The disadvantage of RAID 0 is that no duplication of data occurs; therefore, if one of your hard drives fails within the volume, you can’t read any of the data. RAID 0 is strictly for the performance benefit in the read and write operations.
In short, RAID 0, known as disk striping, splits the data across all disks in the volume. RAID 0 writes to all disks at the same time, decreasing the time it takes to read or write the data. There is no fault tolerance in RAID 0; it is strictly for performance benefits.
RAID 1 - Disk Mirroring
RAID 1 is known as disk mirroring. Disk mirroring uses two hard drives and duplicates the data from one drive to another. The fact that RAID 1 stores a second copy of the data on another member of the volume means that this solution does offer fault tolerance.
In short, RAID 1 is known as disk mirroring, which “mirrors,” or stores a full copy of, the data on a second disk in case the first disk fails. Disk mirroring is when you have two drives connected to a single controller, while disk duplexing, which is a form of mirroring, is when the two drives are connected to different controllers.
Fault Tolerance
The concept that if one part of the solution fails, another part will pick up the workload and the solution will continue to function with no data loss.
RAID 5 - Disk Striping with Parity
RAID 5 is known as striping with parity because a RAID 5 volume acts as a RAID 0 volume but adds the parity information to create redundancy.
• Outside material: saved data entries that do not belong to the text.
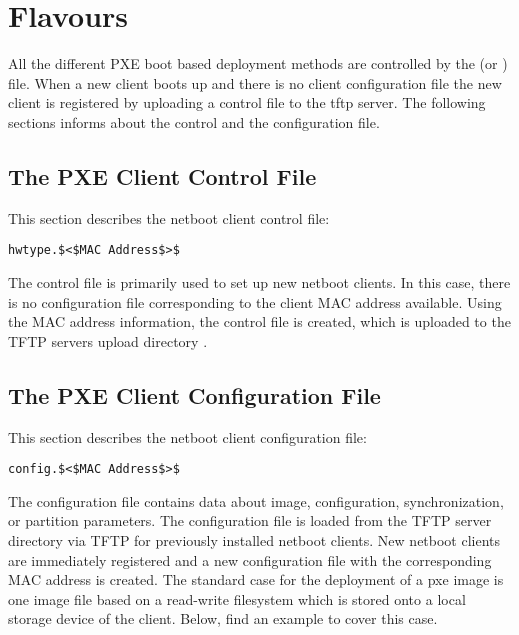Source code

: \section{Flavours}

All the different PXE boot based deployment methods are controlled
by the  (or ) file. When a new client
boots up and there is no client configuration file the new client
is registered by uploading a control file to the tftp server.
The following sections informs about the control and the configuration
file.

\subsection{The PXE Client Control File}
\label{section:cntrlhw}
This section describes the netboot client control file:

\begin{verbatim}
hwtype.$<$MAC Address$>$
\end{verbatim}

The control file is primarily used to set up new netboot clients. In this
case, there is no configuration file corresponding to the client
MAC address available. Using the MAC address information, the control file
is created, which is uploaded to the TFTP servers upload directory
.

\subsection{The PXE Client Configuration File}
\label{section:confmac}
This section describes the netboot client configuration file:

\begin{verbatim}
config.$<$MAC Address$>$
\end{verbatim}

The configuration file contains data about image, configuration,
synchronization, or partition parameters. The configuration file is
loaded from the TFTP server directory  via TFTP
for previously installed netboot clients. New netboot clients are
immediately registered and a new configuration file with the
corresponding MAC address is created. The standard case for the
deployment of a pxe image is one image file based on a read-write
filesystem which is stored onto a local storage device of the client.
Below, find an example to cover this case.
RAID 5 volumes write data to all disks in the volume, but store redundant information on one of the disks per stripe (a stripe is a row made up of 64KB chunks on each disk, as shown in Figure 16 9). For example, when you save data to a RAID 5 volume made up of four disks, the data is split into 64KB data chunks (that may change, depending on the product or implementation) and written to each disk (let’s say disks 0, 1, and 2). But disk 3 will store redundant data (parity data) of the three 64KB blocks that have been saved
already. If the three 64KB blocks are not sufficient to complete saving the file, the save operation will continue onto the next row. There will be parity information for that row as well, but the parity information is stored on a different disk for each row.
If one of the disks fails, with a RAID 5 volume you can still access the data, but you may want to replace the faulty disk. To recover from a disk error with RAID 5, you simply replace the failed disk and regenerate the volume so that the data on the failed disk is created on the newly added disk.
In short, RAID 5 volumes are known as striping with parity because this volume type splits the data across all disks but saves parity data on one of the disks per stripe. The parity information is used to calculate
the missing data if a disk in the RAID 5 volume fails.